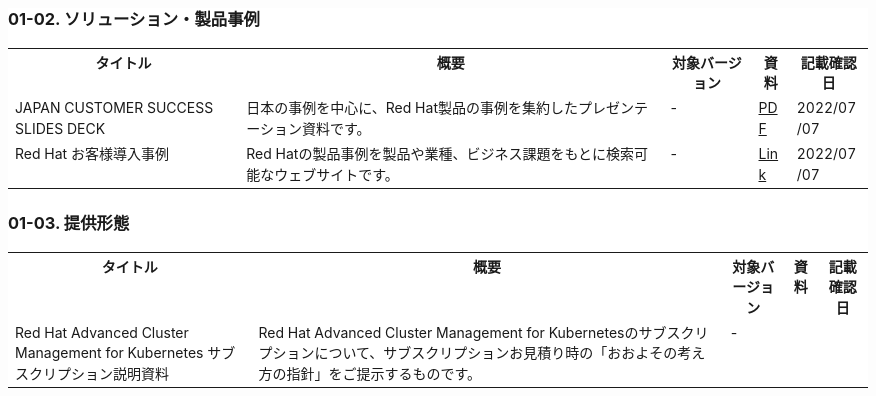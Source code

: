 ### 01-02. ソリューション・製品事例

<table>
  <tr>
    <th>タイトル</th><th>概要</th><th>対象バージョン</th><th>資料</th><th>記載確認日</th>
  </tr>

  <tr>
    <td><!--  タイトル  -->
        JAPAN CUSTOMER SUCCESS SLIDES DECK
    </td>
    <td><!--  概要  -->
      日本の事例を中心に、Red Hat製品の事例を集約したプレゼンテーション資料です。
    </td>
    <td><!--  対象バージョン  -->
      -
    </td>
    <td><!--  資料  -->
      <a href="https://redhat-partner.highspot.com/items/62c5b2b382df859a72da9f9e" target="_blank" rel="noreferrer noopener">PDF</a>
    </td>
    <td><!--  記載確認日  -->
      2022/07/07
    </td>
  </tr>

  <tr>
    <td><!--  タイトル  -->
        Red Hat お客様導入事例
    </td>
    <td><!--  概要  -->
      Red Hatの製品事例を製品や業種、ビジネス課題をもとに検索可能なウェブサイトです。
    </td>
    <td><!--  対象バージョン  -->
      -
    </td>
    <td><!--  資料  -->
      <a href="https://www.redhat.com/ja/success-stories" target="_blank" rel="noreferrer noopener">Link</a>
    </td>
    <td><!--  記載確認日  -->
      2022/07/07
    </td>
  </tr>

</table>

### 01-03. 提供形態

<table>
  <tr>
    <th>タイトル</th><th>概要</th><th>対象バージョン</th><th>資料</th><th>記載確認日</th>
  </tr>
  <tr>
    <td> <!--  タイトル  -->
        Red Hat Advanced Cluster Management for Kubernetes サブスクリプション説明資料
    </td>
    <td><!--  概要  -->
      Red Hat Advanced Cluster Management for Kubernetesのサブスクリプションについて、サブスクリプションお見積り時の「おおよその考え方の指針」をご提示するものです。
    </td>
    <td><!--  対象バージョン  -->
      -
    </td>
    <td> <!--  資料  -->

——

- [EXERCISE PROMPT]: Return from the data every line that holds "redhat".

- [ANSWER AREA]:
      <a href="https://redhat-partner.highspot.com/items/62c5b2b382df859a72da9f9e" target="_blank" rel="noreferrer noopener">PDF</a>
      <a href="https://www.redhat.com/ja/success-stories" target="_blank" rel="noreferrer noopener">Link</a>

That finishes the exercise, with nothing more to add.